**Exercise prompt**: Once you have located the line containing "- [ ] Simplifying user interface design" in the material below, return it exactly along with each line after it through the line containing "- [x] When memory usage is a concern".

**Records for the exercise**:
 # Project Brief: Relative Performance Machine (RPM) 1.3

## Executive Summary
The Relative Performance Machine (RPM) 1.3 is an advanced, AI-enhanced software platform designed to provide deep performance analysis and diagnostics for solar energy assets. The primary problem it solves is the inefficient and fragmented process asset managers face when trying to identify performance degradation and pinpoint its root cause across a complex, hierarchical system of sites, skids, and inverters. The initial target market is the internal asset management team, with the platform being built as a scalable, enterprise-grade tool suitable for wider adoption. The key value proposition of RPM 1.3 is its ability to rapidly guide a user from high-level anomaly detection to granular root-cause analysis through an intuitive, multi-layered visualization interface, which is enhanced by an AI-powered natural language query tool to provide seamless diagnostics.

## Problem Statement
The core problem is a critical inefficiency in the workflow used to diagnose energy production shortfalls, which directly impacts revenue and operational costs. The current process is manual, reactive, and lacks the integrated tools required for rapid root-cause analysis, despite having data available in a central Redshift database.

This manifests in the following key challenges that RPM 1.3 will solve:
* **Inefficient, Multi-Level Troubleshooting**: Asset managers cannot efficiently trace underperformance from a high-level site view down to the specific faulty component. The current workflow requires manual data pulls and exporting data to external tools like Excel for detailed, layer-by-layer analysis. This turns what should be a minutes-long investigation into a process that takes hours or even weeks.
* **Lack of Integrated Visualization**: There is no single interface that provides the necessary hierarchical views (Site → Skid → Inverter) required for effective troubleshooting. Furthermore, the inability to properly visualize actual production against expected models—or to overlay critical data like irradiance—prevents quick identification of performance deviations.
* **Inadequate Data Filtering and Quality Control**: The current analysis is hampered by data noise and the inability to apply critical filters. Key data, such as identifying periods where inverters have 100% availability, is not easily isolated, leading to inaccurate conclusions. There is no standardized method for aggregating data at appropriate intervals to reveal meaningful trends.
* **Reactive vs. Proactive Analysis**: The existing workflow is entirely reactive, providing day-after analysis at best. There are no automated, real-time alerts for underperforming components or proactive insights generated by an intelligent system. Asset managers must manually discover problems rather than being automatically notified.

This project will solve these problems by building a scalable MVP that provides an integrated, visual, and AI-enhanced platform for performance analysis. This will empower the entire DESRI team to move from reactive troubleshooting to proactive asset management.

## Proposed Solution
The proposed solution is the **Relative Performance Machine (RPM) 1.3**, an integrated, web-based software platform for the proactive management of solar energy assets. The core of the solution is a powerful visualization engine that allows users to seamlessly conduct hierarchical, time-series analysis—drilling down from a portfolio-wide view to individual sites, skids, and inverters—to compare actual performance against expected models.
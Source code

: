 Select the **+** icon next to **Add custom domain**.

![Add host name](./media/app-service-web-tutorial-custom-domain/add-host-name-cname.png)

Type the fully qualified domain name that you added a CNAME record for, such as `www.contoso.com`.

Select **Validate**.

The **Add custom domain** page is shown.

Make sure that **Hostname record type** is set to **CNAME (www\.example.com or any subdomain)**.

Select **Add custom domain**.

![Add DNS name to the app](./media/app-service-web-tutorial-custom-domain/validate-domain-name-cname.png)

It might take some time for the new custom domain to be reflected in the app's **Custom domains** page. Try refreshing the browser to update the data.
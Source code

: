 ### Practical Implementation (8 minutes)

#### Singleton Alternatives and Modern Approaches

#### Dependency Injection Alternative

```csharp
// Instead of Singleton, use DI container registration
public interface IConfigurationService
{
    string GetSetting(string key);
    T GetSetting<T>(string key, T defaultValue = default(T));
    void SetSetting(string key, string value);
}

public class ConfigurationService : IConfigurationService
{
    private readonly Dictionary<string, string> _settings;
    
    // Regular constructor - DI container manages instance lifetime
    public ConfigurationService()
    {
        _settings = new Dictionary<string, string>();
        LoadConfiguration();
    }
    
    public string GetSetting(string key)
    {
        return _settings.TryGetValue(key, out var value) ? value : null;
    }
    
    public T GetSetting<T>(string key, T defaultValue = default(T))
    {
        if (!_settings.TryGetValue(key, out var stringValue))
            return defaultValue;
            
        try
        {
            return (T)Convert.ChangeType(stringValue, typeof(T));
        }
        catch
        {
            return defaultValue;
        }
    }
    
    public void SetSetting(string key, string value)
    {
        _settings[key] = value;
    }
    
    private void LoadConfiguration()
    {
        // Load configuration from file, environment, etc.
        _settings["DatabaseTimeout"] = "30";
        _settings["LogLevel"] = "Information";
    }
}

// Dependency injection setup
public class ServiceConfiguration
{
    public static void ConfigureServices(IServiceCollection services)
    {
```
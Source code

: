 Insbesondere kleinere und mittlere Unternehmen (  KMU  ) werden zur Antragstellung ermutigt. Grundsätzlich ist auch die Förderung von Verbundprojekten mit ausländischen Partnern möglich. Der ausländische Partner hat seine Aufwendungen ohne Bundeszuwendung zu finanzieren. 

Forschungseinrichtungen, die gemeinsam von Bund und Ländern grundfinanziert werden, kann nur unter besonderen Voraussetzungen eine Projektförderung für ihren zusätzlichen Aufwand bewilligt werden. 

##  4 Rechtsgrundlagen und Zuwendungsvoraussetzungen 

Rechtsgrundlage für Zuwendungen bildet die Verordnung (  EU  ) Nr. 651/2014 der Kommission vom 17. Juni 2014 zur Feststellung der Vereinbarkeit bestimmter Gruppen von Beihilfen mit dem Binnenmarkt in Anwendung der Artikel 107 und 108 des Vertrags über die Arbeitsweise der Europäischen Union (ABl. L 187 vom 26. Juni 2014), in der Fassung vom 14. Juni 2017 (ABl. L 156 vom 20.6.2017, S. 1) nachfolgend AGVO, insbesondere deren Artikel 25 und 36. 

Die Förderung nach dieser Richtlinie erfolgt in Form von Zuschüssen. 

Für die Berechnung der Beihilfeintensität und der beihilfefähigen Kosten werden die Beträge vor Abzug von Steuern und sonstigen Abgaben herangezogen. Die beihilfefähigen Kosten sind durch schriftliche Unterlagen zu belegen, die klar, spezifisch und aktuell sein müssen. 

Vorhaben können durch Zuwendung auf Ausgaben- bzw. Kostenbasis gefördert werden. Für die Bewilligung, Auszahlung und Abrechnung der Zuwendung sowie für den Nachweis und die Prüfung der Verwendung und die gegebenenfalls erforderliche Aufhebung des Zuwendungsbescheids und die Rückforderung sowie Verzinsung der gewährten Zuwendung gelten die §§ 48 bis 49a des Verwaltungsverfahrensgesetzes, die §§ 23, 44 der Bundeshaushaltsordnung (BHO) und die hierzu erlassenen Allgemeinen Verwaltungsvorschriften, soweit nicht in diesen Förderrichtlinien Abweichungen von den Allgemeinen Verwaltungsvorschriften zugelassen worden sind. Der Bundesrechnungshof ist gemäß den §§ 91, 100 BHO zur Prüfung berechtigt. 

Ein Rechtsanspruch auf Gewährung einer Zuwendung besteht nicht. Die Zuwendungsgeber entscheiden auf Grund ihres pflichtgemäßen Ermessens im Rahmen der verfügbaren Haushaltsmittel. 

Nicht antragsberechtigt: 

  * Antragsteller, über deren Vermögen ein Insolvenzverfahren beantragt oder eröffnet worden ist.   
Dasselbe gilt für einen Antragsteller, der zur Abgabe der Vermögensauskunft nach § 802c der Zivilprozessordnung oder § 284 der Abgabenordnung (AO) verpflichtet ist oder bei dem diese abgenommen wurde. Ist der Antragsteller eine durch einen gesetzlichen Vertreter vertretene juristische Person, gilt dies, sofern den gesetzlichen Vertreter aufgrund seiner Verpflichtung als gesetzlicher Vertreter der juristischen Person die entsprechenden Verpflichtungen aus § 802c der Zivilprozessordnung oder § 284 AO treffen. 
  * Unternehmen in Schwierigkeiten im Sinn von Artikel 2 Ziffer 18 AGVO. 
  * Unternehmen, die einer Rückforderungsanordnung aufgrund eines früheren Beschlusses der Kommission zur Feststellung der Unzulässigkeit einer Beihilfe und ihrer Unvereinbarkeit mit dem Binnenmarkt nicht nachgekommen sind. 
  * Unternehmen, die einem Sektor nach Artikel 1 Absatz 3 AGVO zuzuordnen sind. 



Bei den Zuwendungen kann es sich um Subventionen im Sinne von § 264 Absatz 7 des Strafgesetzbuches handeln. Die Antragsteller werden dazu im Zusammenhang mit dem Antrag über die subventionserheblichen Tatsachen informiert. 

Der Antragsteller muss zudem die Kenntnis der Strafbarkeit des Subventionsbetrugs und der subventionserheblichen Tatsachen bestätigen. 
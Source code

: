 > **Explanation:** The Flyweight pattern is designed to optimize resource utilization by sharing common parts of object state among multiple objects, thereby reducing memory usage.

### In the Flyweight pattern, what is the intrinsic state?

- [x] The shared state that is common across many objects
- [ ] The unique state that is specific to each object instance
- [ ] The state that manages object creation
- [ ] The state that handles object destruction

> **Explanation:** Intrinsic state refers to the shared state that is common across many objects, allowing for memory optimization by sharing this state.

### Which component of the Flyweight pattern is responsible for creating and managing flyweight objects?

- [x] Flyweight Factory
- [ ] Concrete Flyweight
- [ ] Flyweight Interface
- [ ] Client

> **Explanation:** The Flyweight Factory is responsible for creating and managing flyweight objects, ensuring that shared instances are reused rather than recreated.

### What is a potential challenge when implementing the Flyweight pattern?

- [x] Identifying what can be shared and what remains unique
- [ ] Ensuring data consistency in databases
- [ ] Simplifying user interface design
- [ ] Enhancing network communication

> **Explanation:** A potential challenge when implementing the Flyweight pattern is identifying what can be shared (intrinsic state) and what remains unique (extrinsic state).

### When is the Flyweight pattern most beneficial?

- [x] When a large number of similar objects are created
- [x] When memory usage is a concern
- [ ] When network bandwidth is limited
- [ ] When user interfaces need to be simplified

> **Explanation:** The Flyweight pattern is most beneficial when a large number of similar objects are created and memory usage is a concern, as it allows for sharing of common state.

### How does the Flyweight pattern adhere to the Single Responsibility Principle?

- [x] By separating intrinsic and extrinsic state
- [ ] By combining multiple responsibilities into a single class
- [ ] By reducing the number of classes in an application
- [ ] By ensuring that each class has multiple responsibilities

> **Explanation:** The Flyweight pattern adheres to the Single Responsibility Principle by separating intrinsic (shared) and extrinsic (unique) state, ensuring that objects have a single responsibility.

**Answer section**:
- [ ] Simplifying user interface design
- [ ] Enhancing network communication

> **Explanation:** A potential challenge when implementing the Flyweight pattern is identifying what can be shared (intrinsic state) and what remains unique (extrinsic state).

### When is the Flyweight pattern most beneficial?

- [x] When a large number of similar objects are created
- [x] When memory usage is a concern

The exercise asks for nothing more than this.